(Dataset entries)
=== Section Start ===

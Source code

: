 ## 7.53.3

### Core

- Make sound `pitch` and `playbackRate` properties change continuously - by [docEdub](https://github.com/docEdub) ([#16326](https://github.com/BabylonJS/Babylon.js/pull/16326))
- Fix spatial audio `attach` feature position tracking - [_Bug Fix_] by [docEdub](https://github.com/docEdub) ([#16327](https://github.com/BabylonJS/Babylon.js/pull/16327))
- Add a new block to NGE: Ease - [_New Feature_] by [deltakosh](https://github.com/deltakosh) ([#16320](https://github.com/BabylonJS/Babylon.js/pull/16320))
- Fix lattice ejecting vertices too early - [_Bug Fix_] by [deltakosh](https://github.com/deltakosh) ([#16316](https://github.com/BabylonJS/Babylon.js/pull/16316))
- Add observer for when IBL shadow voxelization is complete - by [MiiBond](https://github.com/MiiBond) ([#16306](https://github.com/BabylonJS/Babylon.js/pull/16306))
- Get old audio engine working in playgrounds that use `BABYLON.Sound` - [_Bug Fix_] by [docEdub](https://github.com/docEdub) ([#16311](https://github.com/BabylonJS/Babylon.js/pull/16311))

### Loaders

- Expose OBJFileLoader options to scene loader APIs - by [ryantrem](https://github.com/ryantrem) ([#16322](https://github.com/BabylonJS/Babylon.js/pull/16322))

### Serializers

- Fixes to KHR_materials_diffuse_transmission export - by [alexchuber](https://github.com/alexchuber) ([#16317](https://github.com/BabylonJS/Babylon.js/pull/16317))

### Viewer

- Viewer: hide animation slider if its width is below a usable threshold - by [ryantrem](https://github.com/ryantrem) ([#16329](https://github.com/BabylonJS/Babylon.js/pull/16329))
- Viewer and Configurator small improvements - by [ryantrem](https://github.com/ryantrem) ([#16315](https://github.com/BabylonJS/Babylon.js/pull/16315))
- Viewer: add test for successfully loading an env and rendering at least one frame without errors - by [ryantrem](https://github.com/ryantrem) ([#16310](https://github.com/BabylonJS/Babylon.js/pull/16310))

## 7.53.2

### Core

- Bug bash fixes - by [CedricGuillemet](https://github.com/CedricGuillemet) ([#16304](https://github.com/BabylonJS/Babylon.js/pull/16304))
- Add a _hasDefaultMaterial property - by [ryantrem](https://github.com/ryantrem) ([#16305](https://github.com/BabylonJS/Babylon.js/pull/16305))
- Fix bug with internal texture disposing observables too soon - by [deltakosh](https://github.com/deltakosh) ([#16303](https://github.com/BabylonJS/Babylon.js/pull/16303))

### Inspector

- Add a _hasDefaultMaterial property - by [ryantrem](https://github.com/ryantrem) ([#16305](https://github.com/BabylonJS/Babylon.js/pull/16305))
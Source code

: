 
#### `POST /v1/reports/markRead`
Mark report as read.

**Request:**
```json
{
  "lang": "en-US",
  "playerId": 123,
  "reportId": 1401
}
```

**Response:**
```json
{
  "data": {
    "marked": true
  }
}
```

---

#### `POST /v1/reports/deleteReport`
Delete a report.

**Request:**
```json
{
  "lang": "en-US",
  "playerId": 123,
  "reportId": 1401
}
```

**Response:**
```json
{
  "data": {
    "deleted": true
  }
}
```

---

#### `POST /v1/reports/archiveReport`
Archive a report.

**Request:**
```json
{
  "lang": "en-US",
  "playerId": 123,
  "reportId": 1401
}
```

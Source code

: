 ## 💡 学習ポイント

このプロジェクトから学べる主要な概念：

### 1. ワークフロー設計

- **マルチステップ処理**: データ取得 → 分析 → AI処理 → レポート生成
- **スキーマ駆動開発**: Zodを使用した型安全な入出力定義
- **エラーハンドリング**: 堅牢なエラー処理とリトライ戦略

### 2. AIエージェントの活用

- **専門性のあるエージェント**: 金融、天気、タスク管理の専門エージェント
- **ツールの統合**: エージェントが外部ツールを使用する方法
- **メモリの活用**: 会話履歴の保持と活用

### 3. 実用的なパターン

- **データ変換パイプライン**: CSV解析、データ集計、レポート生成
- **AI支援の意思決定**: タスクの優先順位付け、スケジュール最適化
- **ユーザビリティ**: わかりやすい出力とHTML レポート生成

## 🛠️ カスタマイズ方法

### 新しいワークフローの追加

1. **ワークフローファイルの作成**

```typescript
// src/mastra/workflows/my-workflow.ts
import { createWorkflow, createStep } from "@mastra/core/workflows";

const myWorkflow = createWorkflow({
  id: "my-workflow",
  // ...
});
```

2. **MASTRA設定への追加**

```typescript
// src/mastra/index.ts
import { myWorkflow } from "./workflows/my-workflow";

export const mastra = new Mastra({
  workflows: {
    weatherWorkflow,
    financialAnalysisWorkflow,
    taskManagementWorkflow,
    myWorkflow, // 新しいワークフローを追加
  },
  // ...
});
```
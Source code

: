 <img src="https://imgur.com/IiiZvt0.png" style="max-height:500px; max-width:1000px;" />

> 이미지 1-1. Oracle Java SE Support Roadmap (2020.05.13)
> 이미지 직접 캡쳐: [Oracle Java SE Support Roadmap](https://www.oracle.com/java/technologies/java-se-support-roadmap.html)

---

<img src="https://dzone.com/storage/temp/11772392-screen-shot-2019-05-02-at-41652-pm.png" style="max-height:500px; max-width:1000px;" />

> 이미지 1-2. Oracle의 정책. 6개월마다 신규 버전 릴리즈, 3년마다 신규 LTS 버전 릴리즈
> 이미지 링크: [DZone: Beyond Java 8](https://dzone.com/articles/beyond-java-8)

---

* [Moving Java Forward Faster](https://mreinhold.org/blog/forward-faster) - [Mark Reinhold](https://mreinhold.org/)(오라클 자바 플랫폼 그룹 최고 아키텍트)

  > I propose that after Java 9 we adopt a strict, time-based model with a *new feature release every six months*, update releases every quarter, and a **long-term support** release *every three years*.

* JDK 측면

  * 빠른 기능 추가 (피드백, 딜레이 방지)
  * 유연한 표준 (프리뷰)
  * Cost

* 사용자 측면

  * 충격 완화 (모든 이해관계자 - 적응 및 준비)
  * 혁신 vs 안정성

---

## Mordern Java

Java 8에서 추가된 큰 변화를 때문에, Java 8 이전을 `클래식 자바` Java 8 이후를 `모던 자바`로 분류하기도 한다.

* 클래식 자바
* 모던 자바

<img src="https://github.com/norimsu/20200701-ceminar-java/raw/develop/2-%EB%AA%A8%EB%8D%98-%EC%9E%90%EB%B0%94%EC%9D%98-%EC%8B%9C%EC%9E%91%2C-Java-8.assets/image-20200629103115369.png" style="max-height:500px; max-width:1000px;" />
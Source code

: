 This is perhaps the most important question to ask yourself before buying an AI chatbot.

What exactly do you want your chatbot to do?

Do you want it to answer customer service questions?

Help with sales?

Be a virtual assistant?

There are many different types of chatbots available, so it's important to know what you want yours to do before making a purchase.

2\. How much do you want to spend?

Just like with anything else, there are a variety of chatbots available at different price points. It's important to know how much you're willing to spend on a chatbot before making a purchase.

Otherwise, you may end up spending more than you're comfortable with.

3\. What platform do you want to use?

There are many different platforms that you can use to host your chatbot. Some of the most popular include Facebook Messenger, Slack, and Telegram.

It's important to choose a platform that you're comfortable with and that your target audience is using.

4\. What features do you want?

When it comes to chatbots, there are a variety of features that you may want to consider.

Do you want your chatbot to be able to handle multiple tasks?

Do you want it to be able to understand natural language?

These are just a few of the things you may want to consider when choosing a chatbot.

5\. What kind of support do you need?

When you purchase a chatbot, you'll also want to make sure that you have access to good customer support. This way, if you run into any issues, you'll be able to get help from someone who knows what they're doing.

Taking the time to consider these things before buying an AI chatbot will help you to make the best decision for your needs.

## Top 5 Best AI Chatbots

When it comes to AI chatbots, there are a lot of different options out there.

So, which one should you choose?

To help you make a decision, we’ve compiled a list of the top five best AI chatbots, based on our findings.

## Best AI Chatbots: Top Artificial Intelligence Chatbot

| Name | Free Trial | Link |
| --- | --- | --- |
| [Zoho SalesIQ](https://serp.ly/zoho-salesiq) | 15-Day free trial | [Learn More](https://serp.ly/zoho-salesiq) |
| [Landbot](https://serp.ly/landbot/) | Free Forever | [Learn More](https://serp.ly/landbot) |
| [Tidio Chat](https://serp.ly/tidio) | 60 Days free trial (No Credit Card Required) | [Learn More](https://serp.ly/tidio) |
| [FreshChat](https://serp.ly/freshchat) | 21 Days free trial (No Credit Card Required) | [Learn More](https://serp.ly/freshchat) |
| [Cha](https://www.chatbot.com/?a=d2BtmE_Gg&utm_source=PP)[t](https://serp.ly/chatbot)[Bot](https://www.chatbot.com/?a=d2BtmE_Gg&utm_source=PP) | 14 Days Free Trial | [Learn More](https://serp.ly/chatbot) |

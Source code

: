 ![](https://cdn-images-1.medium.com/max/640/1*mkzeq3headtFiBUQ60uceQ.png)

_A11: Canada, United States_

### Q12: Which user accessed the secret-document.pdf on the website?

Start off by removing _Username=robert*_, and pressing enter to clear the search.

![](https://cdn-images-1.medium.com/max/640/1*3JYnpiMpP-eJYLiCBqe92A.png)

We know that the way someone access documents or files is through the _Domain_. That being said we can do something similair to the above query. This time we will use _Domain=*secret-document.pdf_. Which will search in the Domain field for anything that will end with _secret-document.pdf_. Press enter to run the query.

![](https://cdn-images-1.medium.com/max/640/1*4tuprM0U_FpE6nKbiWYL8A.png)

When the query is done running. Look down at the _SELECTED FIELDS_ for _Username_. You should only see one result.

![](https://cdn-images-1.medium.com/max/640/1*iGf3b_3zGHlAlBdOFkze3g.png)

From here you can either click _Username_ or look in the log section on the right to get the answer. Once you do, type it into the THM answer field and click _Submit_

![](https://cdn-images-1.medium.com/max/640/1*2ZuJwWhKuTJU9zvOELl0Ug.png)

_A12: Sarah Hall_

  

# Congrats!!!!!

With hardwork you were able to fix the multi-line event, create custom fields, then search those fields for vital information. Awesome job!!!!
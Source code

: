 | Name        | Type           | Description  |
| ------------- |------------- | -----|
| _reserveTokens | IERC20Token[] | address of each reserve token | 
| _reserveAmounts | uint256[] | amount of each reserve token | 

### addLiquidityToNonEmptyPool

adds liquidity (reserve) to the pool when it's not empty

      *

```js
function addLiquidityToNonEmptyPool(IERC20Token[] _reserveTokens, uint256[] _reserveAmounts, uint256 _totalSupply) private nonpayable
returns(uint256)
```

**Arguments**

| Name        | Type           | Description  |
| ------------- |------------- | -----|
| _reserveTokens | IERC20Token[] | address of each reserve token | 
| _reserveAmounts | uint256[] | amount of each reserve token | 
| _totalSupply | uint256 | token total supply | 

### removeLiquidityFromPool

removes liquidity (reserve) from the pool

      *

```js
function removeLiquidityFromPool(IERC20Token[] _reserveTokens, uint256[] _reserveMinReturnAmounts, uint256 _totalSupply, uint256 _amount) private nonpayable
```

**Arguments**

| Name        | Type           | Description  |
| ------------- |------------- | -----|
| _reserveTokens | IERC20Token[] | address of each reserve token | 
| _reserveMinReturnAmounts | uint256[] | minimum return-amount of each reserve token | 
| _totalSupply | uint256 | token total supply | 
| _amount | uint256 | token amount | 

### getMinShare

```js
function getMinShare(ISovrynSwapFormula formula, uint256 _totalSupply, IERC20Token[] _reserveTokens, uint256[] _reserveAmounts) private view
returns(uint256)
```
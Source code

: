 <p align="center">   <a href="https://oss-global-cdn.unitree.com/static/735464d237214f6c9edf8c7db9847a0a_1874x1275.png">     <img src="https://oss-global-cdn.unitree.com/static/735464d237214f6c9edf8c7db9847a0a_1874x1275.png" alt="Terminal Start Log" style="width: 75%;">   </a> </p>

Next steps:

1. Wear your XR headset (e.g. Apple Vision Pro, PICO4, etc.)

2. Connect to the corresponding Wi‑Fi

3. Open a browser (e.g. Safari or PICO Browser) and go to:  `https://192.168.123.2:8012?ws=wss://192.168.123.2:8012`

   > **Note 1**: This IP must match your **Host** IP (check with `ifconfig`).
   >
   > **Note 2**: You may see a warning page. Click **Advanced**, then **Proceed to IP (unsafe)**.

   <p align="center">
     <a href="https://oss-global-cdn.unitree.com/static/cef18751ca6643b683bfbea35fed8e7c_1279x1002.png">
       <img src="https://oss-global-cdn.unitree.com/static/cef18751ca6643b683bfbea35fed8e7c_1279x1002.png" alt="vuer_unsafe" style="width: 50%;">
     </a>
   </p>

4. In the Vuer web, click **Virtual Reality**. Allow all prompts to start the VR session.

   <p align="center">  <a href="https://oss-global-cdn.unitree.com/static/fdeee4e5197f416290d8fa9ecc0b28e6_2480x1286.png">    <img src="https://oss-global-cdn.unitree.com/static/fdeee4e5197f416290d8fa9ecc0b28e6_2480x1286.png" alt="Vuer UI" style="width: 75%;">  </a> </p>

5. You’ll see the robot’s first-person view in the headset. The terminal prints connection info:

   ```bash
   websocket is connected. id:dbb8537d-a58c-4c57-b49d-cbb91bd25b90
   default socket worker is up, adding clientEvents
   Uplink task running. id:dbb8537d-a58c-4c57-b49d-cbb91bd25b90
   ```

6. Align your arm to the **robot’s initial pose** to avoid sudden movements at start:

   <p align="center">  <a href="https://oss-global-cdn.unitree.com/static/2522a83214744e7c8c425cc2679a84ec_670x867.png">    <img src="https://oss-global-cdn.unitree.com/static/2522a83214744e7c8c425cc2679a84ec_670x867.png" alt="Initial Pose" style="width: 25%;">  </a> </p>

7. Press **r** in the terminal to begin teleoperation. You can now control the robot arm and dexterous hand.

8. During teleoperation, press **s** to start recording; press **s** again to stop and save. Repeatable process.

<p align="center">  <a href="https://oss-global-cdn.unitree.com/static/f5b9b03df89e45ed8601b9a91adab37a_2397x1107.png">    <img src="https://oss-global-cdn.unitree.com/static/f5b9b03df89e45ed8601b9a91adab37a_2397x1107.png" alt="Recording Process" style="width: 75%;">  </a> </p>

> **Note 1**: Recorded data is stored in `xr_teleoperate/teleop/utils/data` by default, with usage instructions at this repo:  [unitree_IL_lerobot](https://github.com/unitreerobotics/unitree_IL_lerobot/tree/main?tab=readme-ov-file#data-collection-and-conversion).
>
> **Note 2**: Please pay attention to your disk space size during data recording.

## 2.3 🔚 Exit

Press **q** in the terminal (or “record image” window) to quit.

=== Section End ===

- _WHAT TO WORK ON_:
What is the number of lines above that contain the string "teleoperation"? Answer with that number only.

- _RESULT FOR THIS EXERCISE_:
2